Recorded information:
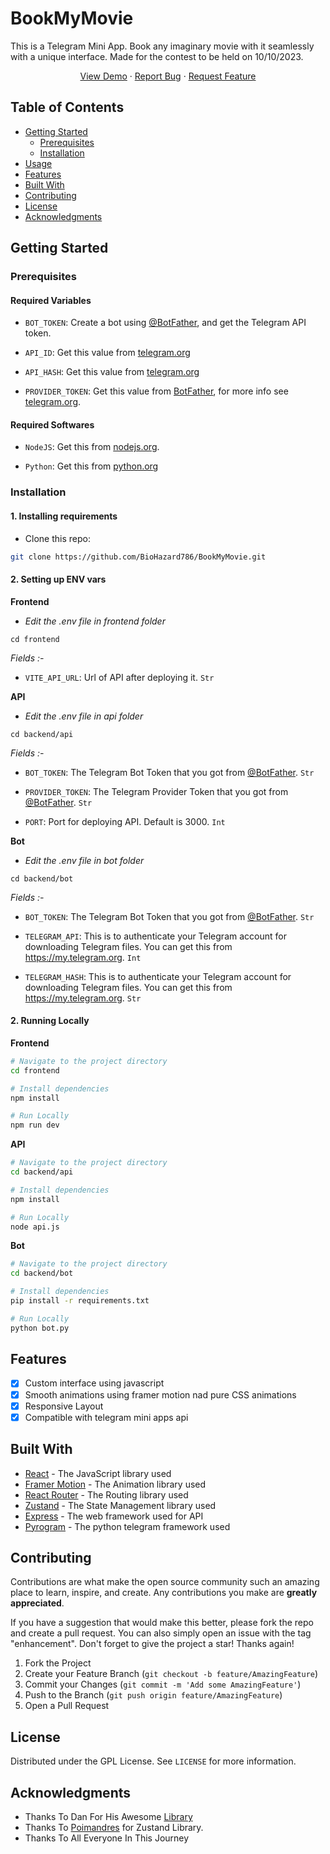 # BookMyMovie

This is a Telegram Mini App. Book any imaginary movie with it seamlessly with a unique interface. Made for the contest to be held on 10/10/2023.

<p align="center">
<a href="https://t.me/BookMyMovieBot">View Demo</a>
    ·
    <a href="https://github.com/BioHazard786/BookMyMovie/issues">Report Bug</a>
    ·
    <a href="https://github.com/BioHazard786/BookMyMovie/issues">Request Feature</a></p>

## Table of Contents

- [Getting Started](#getting-started)
  - [Prerequisites](#prerequisites)
  - [Installation](#installation)
- [Usage](#usage)
- [Features](#features)
- [Built With](#built-with)
- [Contributing](#contributing)
- [License](#license)
- [Acknowledgments](#acknowledgments)

## Getting Started

### Prerequisites

#### Required Variables

- `BOT_TOKEN`: Create a bot using [@BotFather](https://telegram.dog/BotFather), and get the Telegram API token.

- `API_ID`: Get this value from [telegram.org](https://my.telegram.org/apps)

- `API_HASH`: Get this value from [telegram.org](https://my.telegram.org/apps)

- `PROVIDER_TOKEN`: Get this value from [BotFather](https://telegram.dog/BotFather), for more info see [telegram.org](https://core.telegram.org/bots/payments#getting-a-token).

#### Required Softwares

- `NodeJS`: Get this from [nodejs.org](https://nodejs.org/en/download).

- `Python`: Get this from [python.org](https://www.python.org/downloads/)

### Installation

#### 1. Installing requirements

- Clone this repo:

```bash
git clone https://github.com/BioHazard786/BookMyMovie.git
```

#### 2. Setting up ENV vars

**Frontend**

- _Edit the .env file in frontend folder_

```
cd frontend
```

_Fields :-_

- `VITE_API_URL`: Url of API after deploying it. `Str`

**API**

- _Edit the .env file in api folder_

```
cd backend/api
```

_Fields :-_

- `BOT_TOKEN`: The Telegram Bot Token that you got from [@BotFather](https://t.me/BotFather). `Str`

- `PROVIDER_TOKEN`: The Telegram Provider Token that you got from [@BotFather](https://t.me/BotFather). `Str`

- `PORT`: Port for deploying API. Default is 3000. `Int`

**Bot**

- _Edit the .env file in bot folder_

```
cd backend/bot
```

_Fields :-_

- `BOT_TOKEN`: The Telegram Bot Token that you got from [@BotFather](https://t.me/BotFather). `Str`

- `TELEGRAM_API`: This is to authenticate your Telegram account for downloading Telegram files. You can get this from <https://my.telegram.org>. `Int`
- `TELEGRAM_HASH`: This is to authenticate your Telegram account for downloading Telegram files. You can get this from <https://my.telegram.org>. `Str`

#### 2. Running Locally

**Frontend**

```bash
# Navigate to the project directory
cd frontend

# Install dependencies
npm install

# Run Locally
npm run dev
```

**API**

```bash
# Navigate to the project directory
cd backend/api

# Install dependencies
npm install

# Run Locally
node api.js
```

**Bot**

```bash
# Navigate to the project directory
cd backend/bot

# Install dependencies
pip install -r requirements.txt

# Run Locally
python bot.py
```

## Features

- [x] Custom interface using javascript
- [x] Smooth animations using framer motion nad pure CSS animations
- [x] Responsive Layout
- [x] Compatible with telegram mini apps api

## Built With

- [React](https://reactjs.org/) - The JavaScript library used
- [Framer Motion](https://www.framer.com/motion/) - The Animation library used
- [React Router](https://reactrouter.com/en/main) - The Routing library used
- [Zustand](https://github.com/pmndrs/zustand/) - The State Management library used
- [Express](https://expressjs.com/) - The web framework used for API
- [Pyrogram](https://pyrogram.org/) - The python telegram framework used

## Contributing

Contributions are what make the open source community such an amazing place to learn, inspire, and create. Any contributions you make are **greatly appreciated**.

If you have a suggestion that would make this better, please fork the repo and create a pull request. You can also simply open an issue with the tag "enhancement".
Don't forget to give the project a star! Thanks again!

1. Fork the Project
2. Create your Feature Branch (`git checkout -b feature/AmazingFeature`)
3. Commit your Changes (`git commit -m 'Add some AmazingFeature'`)
4. Push to the Branch (`git push origin feature/AmazingFeature`)
5. Open a Pull Request

## License

Distributed under the GPL License. See `LICENSE` for more information.

## Acknowledgments

- Thanks To Dan For His Awesome [Library](https://github.com/pyrogram/pyrogram)
- Thanks To [Poimandres](https://github.com/pmndrss) for Zustand Library.
- Thanks To All Everyone In This Journey
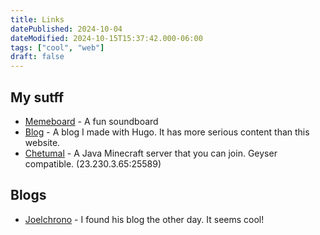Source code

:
 ```yaml
---
title: Links
datePublished: 2024-10-04
dateModified: 2024-10-15T15:37:42.000-06:00
tags: ["cool", "web"]
draft: false
---
```




## My sutff

- [Memeboard](https://memeboard.yamifrankc.com) - A fun soundboard
- [Blog](https://trigomijes.com) - A blog I made with Hugo. It has more serious content than this website.
- [Chetumal](http://chetumal.xyz) - A Java Minecraft server that you can join. Geyser compatible. (23.230.3.65:25589)

## Blogs

- [Joelchrono](https://joelchrono.xyz/) - I found his blog the other day. It seems cool!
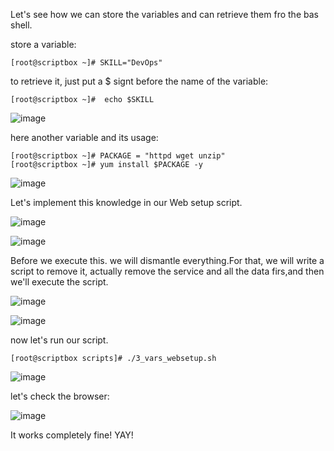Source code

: Let's see how we can store the variables and can retrieve them fro the bas shell.

store a variable:
```
[root@scriptbox ~]# SKILL="DevOps"
```
to retrieve it, just put a $ signt before the name of the variable:
```
[root@scriptbox ~]#  echo $SKILL
```
![image](https://github.com/bengisugelin/DevOps/assets/113550043/eb639f84-0e1a-4de9-a0a3-40ac9adc9274)

here another variable and its usage:
```
[root@scriptbox ~]# PACKAGE = "httpd wget unzip"
[root@scriptbox ~]# yum install $PACKAGE -y
```

![image](https://github.com/bengisugelin/DevOps/assets/113550043/75ca1e6f-cf01-42e8-9979-1876cb414974)


Let's implement this knowledge in our Web setup script.

![image](https://github.com/bengisugelin/DevOps/assets/113550043/c709015b-d7ce-479e-8b0e-c41a2175ebe8)

![image](https://github.com/bengisugelin/DevOps/assets/113550043/f6f383b7-b2a8-4a71-bc3c-aa41672254fe)

Before we execute this. we will dismantle everything.For that, we will write a script to remove it, actually remove the service and all the data firs,and then we'll execute the script.

![image](https://github.com/bengisugelin/DevOps/assets/113550043/a04593ed-0f69-46fa-8e0e-8ff2783f684c)

![image](https://github.com/bengisugelin/DevOps/assets/113550043/955328d3-b229-4be2-9da6-94911de6bbe9)

now let's run our script.
```
[root@scriptbox scripts]# ./3_vars_websetup.sh
```

![image](https://github.com/bengisugelin/DevOps/assets/113550043/58fb630d-3c3a-4e3c-a5c5-0cc8a63ceaed)

let's check the browser:

![image](https://github.com/bengisugelin/DevOps/assets/113550043/5f55828f-655b-413e-8625-337e07c31976)

It works completely fine! YAY!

Aim of the exercise:
The data above must be copied exactly. Leave out the pictures.

Answer to the exercise:
 # BookMyMovie

This is a Telegram Mini App. Book any imaginary movie with it seamlessly with a unique interface. Made for the contest to be held on 10/10/2023.

<p align="center">
<a href="https://t.me/BookMyMovieBot">View Demo</a>
    ·
    <a href="https://github.com/BioHazard786/BookMyMovie/issues">Report Bug</a>
    ·
    <a href="https://github.com/BioHazard786/BookMyMovie/issues">Request Feature</a></p>

## Table of Contents

- [Getting Started](#getting-started)
  - [Prerequisites](#prerequisites)
  - [Installation](#installation)
- [Usage](#usage)
- [Features](#features)
- [Built With](#built-with)
- [Contributing](#contributing)
- [License](#license)
- [Acknowledgments](#acknowledgments)

## Getting Started

### Prerequisites

#### Required Variables

- `BOT_TOKEN`: Create a bot using [@BotFather](https://telegram.dog/BotFather), and get the Telegram API token.

- `API_ID`: Get this value from [telegram.org](https://my.telegram.org/apps)

- `API_HASH`: Get this value from [telegram.org](https://my.telegram.org/apps)

- `PROVIDER_TOKEN`: Get this value from [BotFather](https://telegram.dog/BotFather), for more info see [telegram.org](https://core.telegram.org/bots/payments#getting-a-token).

#### Required Softwares

- `NodeJS`: Get this from [nodejs.org](https://nodejs.org/en/download).

- `Python`: Get this from [python.org](https://www.python.org/downloads/)

### Installation

#### 1. Installing requirements

- Clone this repo:

```bash
git clone https://github.com/BioHazard786/BookMyMovie.git
```

#### 2. Setting up ENV vars

**Frontend**

- _Edit the .env file in frontend folder_

```
cd frontend
```

_Fields :-_

- `VITE_API_URL`: Url of API after deploying it. `Str`

**API**

- _Edit the .env file in api folder_

```
cd backend/api
```

_Fields :-_

- `BOT_TOKEN`: The Telegram Bot Token that you got from [@BotFather](https://t.me/BotFather). `Str`

- `PROVIDER_TOKEN`: The Telegram Provider Token that you got from [@BotFather](https://t.me/BotFather). `Str`

- `PORT`: Port for deploying API. Default is 3000. `Int`

**Bot**

- _Edit the .env file in bot folder_

```
cd backend/bot
```

_Fields :-_

- `BOT_TOKEN`: The Telegram Bot Token that you got from [@BotFather](https://t.me/BotFather). `Str`

- `TELEGRAM_API`: This is to authenticate your Telegram account for downloading Telegram files. You can get this from <https://my.telegram.org>. `Int`
- `TELEGRAM_HASH`: This is to authenticate your Telegram account for downloading Telegram files. You can get this from <https://my.telegram.org>. `Str`

#### 2. Running Locally

**Frontend**

```bash
# Navigate to the project directory
cd frontend

# Install dependencies
npm install

# Run Locally
npm run dev
```

**API**

```bash
# Navigate to the project directory
cd backend/api

# Install dependencies
npm install

# Run Locally
node api.js
```

**Bot**

```bash
# Navigate to the project directory
cd backend/bot

# Install dependencies
pip install -r requirements.txt

# Run Locally
python bot.py
```

## Features

- [x] Custom interface using javascript
- [x] Smooth animations using framer motion nad pure CSS animations
- [x] Responsive Layout
- [x] Compatible with telegram mini apps api

## Built With

- [React](https://reactjs.org/) - The JavaScript library used
- [Framer Motion](https://www.framer.com/motion/) - The Animation library used
- [React Router](https://reactrouter.com/en/main) - The Routing library used
- [Zustand](https://github.com/pmndrs/zustand/) - The State Management library used
- [Express](https://expressjs.com/) - The web framework used for API
- [Pyrogram](https://pyrogram.org/) - The python telegram framework used

## Contributing

Contributions are what make the open source community such an amazing place to learn, inspire, and create. Any contributions you make are **greatly appreciated**.

If you have a suggestion that would make this better, please fork the repo and create a pull request. You can also simply open an issue with the tag "enhancement".
Don't forget to give the project a star! Thanks again!

1. Fork the Project
2. Create your Feature Branch (`git checkout -b feature/AmazingFeature`)
3. Commit your Changes (`git commit -m 'Add some AmazingFeature'`)
4. Push to the Branch (`git push origin feature/AmazingFeature`)
5. Open a Pull Request

## License

Distributed under the GPL License. See `LICENSE` for more information.

## Acknowledgments

- Thanks To Dan For His Awesome [Library](https://github.com/pyrogram/pyrogram)
- Thanks To [Poimandres](https://github.com/pmndrss) for Zustand Library.
- Thanks To All Everyone In This Journey
Source code

:
 ```yaml
---
title: Links
datePublished: 2024-10-04
dateModified: 2024-10-15T15:37:42.000-06:00
tags: ["cool", "web"]
draft: false
---
```




## My sutff

- [Memeboard](https://memeboard.yamifrankc.com) - A fun soundboard
- [Blog](https://trigomijes.com) - A blog I made with Hugo. It has more serious content than this website.
- [Chetumal](http://chetumal.xyz) - A Java Minecraft server that you can join. Geyser compatible. (23.230.3.65:25589)

## Blogs

- [Joelchrono](https://joelchrono.xyz/) - I found his blog the other day. It seems cool!
Source code

: Let's see how we can store the variables and can retrieve them fro the bas shell.

store a variable:
```
[root@scriptbox ~]# SKILL="DevOps"
```
to retrieve it, just put a $ signt before the name of the variable:
```
[root@scriptbox ~]#  echo $SKILL
```
![image](https://github.com/bengisugelin/DevOps/assets/113550043/eb639f84-0e1a-4de9-a0a3-40ac9adc9274)

here another variable and its usage:
```
[root@scriptbox ~]# PACKAGE = "httpd wget unzip"
[root@scriptbox ~]# yum install $PACKAGE -y
```

![image](https://github.com/bengisugelin/DevOps/assets/113550043/75ca1e6f-cf01-42e8-9979-1876cb414974)


Let's implement this knowledge in our Web setup script.

![image](https://github.com/bengisugelin/DevOps/assets/113550043/c709015b-d7ce-479e-8b0e-c41a2175ebe8)

![image](https://github.com/bengisugelin/DevOps/assets/113550043/f6f383b7-b2a8-4a71-bc3c-aa41672254fe)

Before we execute this. we will dismantle everything.For that, we will write a script to remove it, actually remove the service and all the data firs,and then we'll execute the script.

![image](https://github.com/bengisugelin/DevOps/assets/113550043/a04593ed-0f69-46fa-8e0e-8ff2783f684c)

![image](https://github.com/bengisugelin/DevOps/assets/113550043/955328d3-b229-4be2-9da6-94911de6bbe9)

now let's run our script.
```
[root@scriptbox scripts]# ./3_vars_websetup.sh
```

![image](https://github.com/bengisugelin/DevOps/assets/113550043/58fb630d-3c3a-4e3c-a5c5-0cc8a63ceaed)

let's check the browser:

![image](https://github.com/bengisugelin/DevOps/assets/113550043/5f55828f-655b-413e-8625-337e07c31976)

It works completely fine! YAY!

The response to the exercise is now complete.